Previously, a credit card payment could only be authorised by signing a receipt. From today onwards, customers can elect to authorise their purchased by entering in a code, similar to when paying via EFTPOS.

PEN or PIN project manager Simon Greig was very enthusiastic in appraisal of the innovation.

“[This will] speed up transaction times and make the entire process of paying in person more efficient for everyone involved,” said Greig.

One half of all those involved are the retailers, and they were much less effusive about the plan.

“It won’t have any effect,” said JB Hi Fi chief executive Richard Uechtritz. When further pressed, Uechtritz said that its motivation, to reduce fraud, was a benefit for security.

These sentiments were shared by Harvey Norman Caringbah 2IC (admin) Phillip McLean. “[In terms of fraud] it is safer for the store.”

This level of safety, however, is relative, with McLean also saying that incidences of fraud were at a “surprisingly low volume.”

McLean concluded by saying the scheme would have “not really any effect” on the retail outlet.

The outlook was even less encouraging in Fortitude Valley, Brisbane, where CL Electronics bookkeeper Kathy (surname withheld) said, “I didn’t even know about it.”

When explained how it worked, her comments echoed her counterparts.

“It wouldn’t make any difference,” said Kathy.
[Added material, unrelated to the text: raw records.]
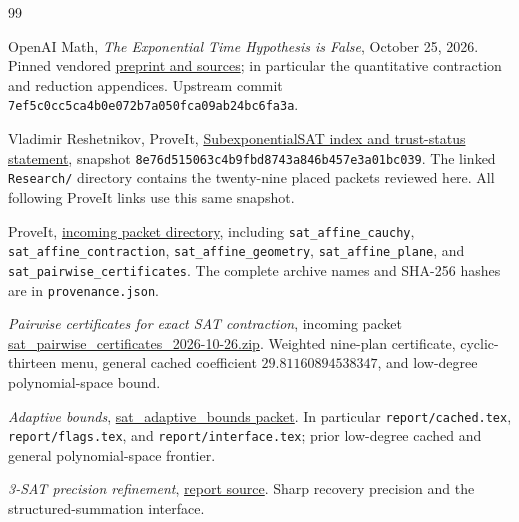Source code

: \begin{thebibliography}{99}
\raggedright
{}

OpenAI Math, \emph{The Exponential Time Hypothesis is False},
October 25, 2026. Pinned vendored
\href{https://github.com/VladimirReshetnikov/ProveIt/tree/8e76d515063c4b9fbd8743a846b457e3a01bc039/lib/openai-math/preprints/The-Exponential-Time-Hypothesis-is-False-October-25-2026}{preprint and sources};
in particular the quantitative contraction and reduction appendices.
Upstream commit \texttt{7ef5c0cc5ca4b0e072b7a050fca09ab24bc6fa3a}.

Vladimir Reshetnikov, ProveIt,
\href{https://github.com/VladimirReshetnikov/ProveIt/blob/8e76d515063c4b9fbd8743a846b457e3a01bc039/Computability/SubexponentialSAT/README.md}{SubexponentialSAT index and trust-status statement},
snapshot \texttt{8e76d515063c4b9fbd8743a846b457e3a01bc039}.
The linked \texttt{Research/} directory contains the twenty-nine placed
packets reviewed here. All following ProveIt links use this same snapshot.

ProveIt, \href{https://github.com/VladimirReshetnikov/ProveIt/tree/8e76d515063c4b9fbd8743a846b457e3a01bc039/docs/incoming}{incoming packet directory},
including \texttt{sat\_affine\_cauchy},
\texttt{sat\_affine\_contraction}, \texttt{sat\_affine\_geometry},
\texttt{sat\_affine\_plane}, and \texttt{sat\_pairwise\_certificates}.
The complete archive names and SHA-256 hashes are in
\texttt{provenance.json}.

\emph{Pairwise certificates for exact SAT contraction}, incoming packet
\href{https://github.com/VladimirReshetnikov/ProveIt/blob/8e76d515063c4b9fbd8743a846b457e3a01bc039/docs/incoming/sat_pairwise_certificates_2026-10-26.zip}{sat\_pairwise\_certificates\_2026-10-26.zip}.
Weighted nine-plan certificate, cyclic-thirteen menu, general cached
coefficient $29.81160894538347$, and low-degree polynomial-space bound.

\emph{Adaptive bounds},
\href{https://github.com/VladimirReshetnikov/ProveIt/tree/8e76d515063c4b9fbd8743a846b457e3a01bc039/Computability/SubexponentialSAT/Research/sat_adaptive_bounds}{sat\_adaptive\_bounds packet}.
In particular \texttt{report/cached.tex}, \texttt{report/flags.tex},
and \texttt{report/interface.tex}; prior low-degree cached and general
polynomial-space frontier.

\emph{3-SAT precision refinement},
\href{https://github.com/VladimirReshetnikov/ProveIt/blob/8e76d515063c4b9fbd8743a846b457e3a01bc039/Computability/SubexponentialSAT/Research/3sat_precision_refinement/report.tex}{report source}.
Sharp recovery precision and the structured-summation interface.


\end{thebibliography}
When asked about preparation for today’s rollout, there were mixed responses. McLean responded that staff had been advised yesterday of the new system, with centralised training material distributed. Uechtritz said greater dissemination of information would occur in due time. CL Electronics at Fortitude Valley were totally unprepared for the news when contacted today.

When contacted PEN or PIN to pass on these views, Greig was not surprised. He said that it was the individual bank branches’ responsibility to inform and educate the retailers, and that these branches should be contacting all their retail clients this week.

Asked about the lack of enthusiasm for the scheme in general, Greig was adamant this was just a “perception issue”. He continued to explain that in-house testing proved that using a PIN instead of signing the transaction record was at least five seconds faster per customer. This may not be as important to an appliance retailer who takes great care and time with each customer, but for a supermarket or high-traffic retailer, those five seconds throughout the day add up.